*TASK DIRECTIONS:* Transcribe each line of the records below exactly, excluding any embedded images.

*RECORDS SUPPLIED:*
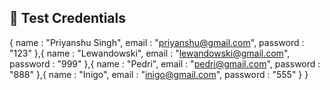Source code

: ## 🧪 Test Credentials

{
        name : "Priyanshu Singh",
        email : "priyanshu@gmail.com",
        password : "123"
    },{
        name : "Lewandowski",
        email : "lewandowski@gmail.com",
        password : "999"
    },{
        name : "Pedri",
        email : "pedri@gmail.com",
        password : "888"
    },{
        name : "Inigo",
        email : "inigo@gmail.com",
        password : "555"
    }
}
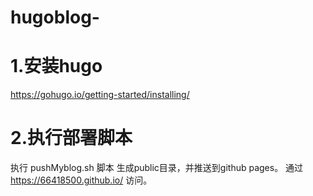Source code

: # hugoblog-
# 1.安装hugo
https://gohugo.io/getting-started/installing/

# 2.执行部署脚本
执行 pushMyblog.sh 脚本 生成public目录，并推送到github pages。
通过 https://66418500.github.io/ 访问。
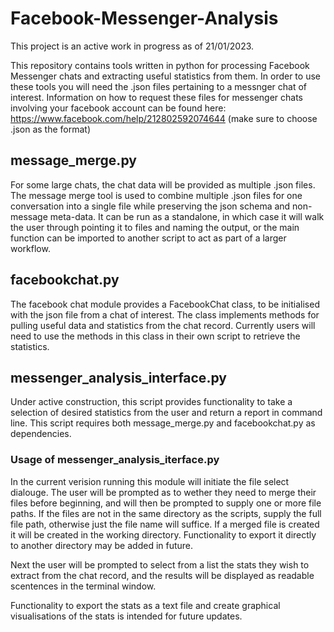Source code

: # Facebook-Messenger-Analysis

This project is an active work in progress as of 21/01/2023.

This repository contains tools written in python for processing Facebook Messenger chats and extracting useful statistics from them. In order to use these tools you will need the .json files pertaining to a messnger chat of interest. 
Information on how to request these files for messenger chats involving your facebook account can be found here: https://www.facebook.com/help/212802592074644 (make sure to choose .json as the format)

## message_merge.py

For some large chats, the chat data will be provided as multiple .json files. The message merge tool is used to combine multiple .json files for one conversation into a single file while preserving the json schema and non-message meta-data. It can be run as a standalone, in which case it will walk the user through pointing it to files and naming the output, or the main function can be imported to another script to act as part of a larger workflow.

## facebookchat.py

The facebook chat module provides a FacebookChat class, to be initialised with the json file from a chat of interest. The class implements methods for pulling useful data and statistics from the chat record.
Currently users will need to use the methods in this class in their own script to retrieve the statistics.

## messenger_analysis_interface.py

Under active construction, this script provides functionality to take a selection of desired statistics from the user and return a report in command line. This script requires both message_merge.py and facebookchat.py as dependencies.

### Usage of messenger_analysis_iterface.py

In the current verision running this module will initiate the file select dialouge. The user will be prompted as to wether they need to merge their files before beginning, and will then be prompted to supply one or more file paths. If the files are not in the same directory as the scripts, supply the full file path, otherwise just the file name will suffice. If a merged file is created it will be created in the working directory. Functionality to export it directly to another directory may be added in future.

Next the user will be prompted to select from a list the stats they wish to extract from the chat record, and the results will be displayed as readable scentences in the terminal window.

Functionality to export the stats as a text file and create graphical visualisations of the stats is intended for future updates.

*FINISHED EXERCISE:*
Source code

: ## 🧪 Test Credentials

{
        name : "Priyanshu Singh",
        email : "priyanshu@gmail.com",
        password : "123"
    },{
        name : "Lewandowski",
        email : "lewandowski@gmail.com",
        password : "999"
    },{
        name : "Pedri",
        email : "pedri@gmail.com",
        password : "888"
    },{
        name : "Inigo",
        email : "inigo@gmail.com",
        password : "555"
    }
}
Source code

: # hugoblog-
# 1.安装hugo
https://gohugo.io/getting-started/installing/

# 2.执行部署脚本
执行 pushMyblog.sh 脚本 生成public目录，并推送到github pages。
通过 https://66418500.github.io/ 访问。
Source code

: # Facebook-Messenger-Analysis

This project is an active work in progress as of 21/01/2023.

This repository contains tools written in python for processing Facebook Messenger chats and extracting useful statistics from them. In order to use these tools you will need the .json files pertaining to a messnger chat of interest. 
Information on how to request these files for messenger chats involving your facebook account can be found here: https://www.facebook.com/help/212802592074644 (make sure to choose .json as the format)

## message_merge.py

For some large chats, the chat data will be provided as multiple .json files. The message merge tool is used to combine multiple .json files for one conversation into a single file while preserving the json schema and non-message meta-data. It can be run as a standalone, in which case it will walk the user through pointing it to files and naming the output, or the main function can be imported to another script to act as part of a larger workflow.

## facebookchat.py

The facebook chat module provides a FacebookChat class, to be initialised with the json file from a chat of interest. The class implements methods for pulling useful data and statistics from the chat record.
Currently users will need to use the methods in this class in their own script to retrieve the statistics.

## messenger_analysis_interface.py

Under active construction, this script provides functionality to take a selection of desired statistics from the user and return a report in command line. This script requires both message_merge.py and facebookchat.py as dependencies.

### Usage of messenger_analysis_iterface.py

In the current verision running this module will initiate the file select dialouge. The user will be prompted as to wether they need to merge their files before beginning, and will then be prompted to supply one or more file paths. If the files are not in the same directory as the scripts, supply the full file path, otherwise just the file name will suffice. If a merged file is created it will be created in the working directory. Functionality to export it directly to another directory may be added in future.

Next the user will be prompted to select from a list the stats they wish to extract from the chat record, and the results will be displayed as readable scentences in the terminal window.

Functionality to export the stats as a text file and create graphical visualisations of the stats is intended for future updates.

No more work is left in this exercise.